Que reste-t-il de Schengen, maintenant que la France met également en place des contrôles aux frontières ?

Le remplacement des bâtiments douaniers aux frontières par des panneaux de bienvenue est considéré comme l’une des grandes réussites de l’Union européenne. Mais cette ouverture européenne semble bientôt prendre fin : vendredi, le Premier ministre français Michel Barnier a annoncé des contrôles aux frontières sur toute la frontière française. Il l’a fait à l’instar du chancelier allemand Olaf Scholz, qui avait annoncé la même mesure un mois plus tôt pour prévenir l’immigration irrégulière, la criminalité transfrontalière et le terrorisme. Les mêmes raisons motivent la décision française.

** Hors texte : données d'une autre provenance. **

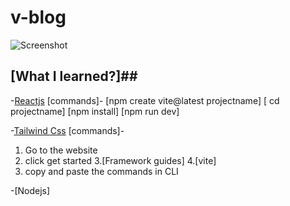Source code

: # v-blog #

![Screenshot](https://vercel.com/4441b7dc-9c3e-4025-b871-10c92c3ac61a)

## [What I learned?]##

-[Reactjs](https://react.dev/)
 [commands]-
 [npm create vite@latest projectname]
 [ cd projectname]
  [npm install]
 [npm run dev]
 
-[Tailwind Css](https://tailwindcss.com/)
  [commands]-
  1. Go to the website
  2. click get started
  3.[Framework guides]
  4.[vite]
  5. copy and paste the commands in CLI
  
-[Nodejs]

Les contrôles aux frontières seraient temporaires dans les deux cas : du 1er novembre à avril de l’année prochaine. Reste à savoir si tel est effectivement le cas. Berlin et Paris ont annoncé qu’ils évalueraient leurs contrôles au bout de six mois. Selon Jonas Bornemann, professeur adjoint de droit européen à l’université de Groningen, le fait que la France suive l’Allemagne indique qu’il existe un « effet domino ». Selon Bornemann, la France et l’Allemagne envoient le signal aux autres États membres que la fermeture des frontières est acceptable. Lorsque l’Allemagne a annoncé son projet en septembre, le VVD et le PVV aux Pays-Bas se sont montrés enthousiastes.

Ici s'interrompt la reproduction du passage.